** Opening Records provided block **

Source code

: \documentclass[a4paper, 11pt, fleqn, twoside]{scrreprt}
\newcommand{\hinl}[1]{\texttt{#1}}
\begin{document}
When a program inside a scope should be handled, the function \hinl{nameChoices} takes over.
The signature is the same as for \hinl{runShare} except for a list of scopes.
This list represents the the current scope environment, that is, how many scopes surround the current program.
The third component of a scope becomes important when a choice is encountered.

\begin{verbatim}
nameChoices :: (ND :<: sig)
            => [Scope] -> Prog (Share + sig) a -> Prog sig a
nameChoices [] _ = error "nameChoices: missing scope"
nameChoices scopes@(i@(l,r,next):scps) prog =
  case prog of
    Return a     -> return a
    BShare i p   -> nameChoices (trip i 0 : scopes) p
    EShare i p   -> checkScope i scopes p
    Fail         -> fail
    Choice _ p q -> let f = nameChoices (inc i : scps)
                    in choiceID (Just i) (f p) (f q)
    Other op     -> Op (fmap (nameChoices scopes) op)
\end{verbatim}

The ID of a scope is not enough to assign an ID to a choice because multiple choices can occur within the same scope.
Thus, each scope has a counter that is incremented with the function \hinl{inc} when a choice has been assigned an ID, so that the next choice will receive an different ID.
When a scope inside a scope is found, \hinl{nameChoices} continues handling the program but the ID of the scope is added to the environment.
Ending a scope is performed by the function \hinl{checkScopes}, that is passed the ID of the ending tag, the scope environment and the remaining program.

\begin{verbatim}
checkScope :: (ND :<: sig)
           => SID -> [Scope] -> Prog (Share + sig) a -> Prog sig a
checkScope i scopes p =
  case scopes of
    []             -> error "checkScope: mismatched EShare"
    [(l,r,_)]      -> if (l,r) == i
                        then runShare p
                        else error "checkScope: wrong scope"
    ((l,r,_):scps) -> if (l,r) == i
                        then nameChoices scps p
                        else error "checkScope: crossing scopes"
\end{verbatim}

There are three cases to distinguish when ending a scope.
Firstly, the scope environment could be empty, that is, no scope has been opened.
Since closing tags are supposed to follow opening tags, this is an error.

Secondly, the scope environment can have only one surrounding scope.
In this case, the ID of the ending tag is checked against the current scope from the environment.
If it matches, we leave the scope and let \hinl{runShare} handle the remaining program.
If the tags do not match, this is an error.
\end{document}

** Closing Records provided block **

**Task description**
Retype exactly the lines of the data above, starting at its first line and finishing with the line that has "When a scope" in it.

**Task result**
Source code

: \documentclass[a4paper, 11pt, fleqn, twoside]{scrreprt}
\newcommand{\hinl}[1]{\texttt{#1}}
\begin{document}
When a program inside a scope should be handled, the function \hinl{nameChoices} takes over.
The signature is the same as for \hinl{runShare} except for a list of scopes.
This list represents the the current scope environment, that is, how many scopes surround the current program.
The third component of a scope becomes important when a choice is encountered.

\begin{verbatim}
nameChoices :: (ND :<: sig)
            => [Scope] -> Prog (Share + sig) a -> Prog sig a
nameChoices [] _ = error "nameChoices: missing scope"
nameChoices scopes@(i@(l,r,next):scps) prog =
  case prog of
    Return a     -> return a
    BShare i p   -> nameChoices (trip i 0 : scopes) p
    EShare i p   -> checkScope i scopes p
    Fail         -> fail
    Choice _ p q -> let f = nameChoices (inc i : scps)
                    in choiceID (Just i) (f p) (f q)
    Other op     -> Op (fmap (nameChoices scopes) op)
\end{verbatim}

The ID of a scope is not enough to assign an ID to a choice because multiple choices can occur within the same scope.
Thus, each scope has a counter that is incremented with the function \hinl{inc} when a choice has been assigned an ID, so that the next choice will receive an different ID.
When a scope inside a scope is found, \hinl{nameChoices} continues handling the program but the ID of the scope is added to the environment.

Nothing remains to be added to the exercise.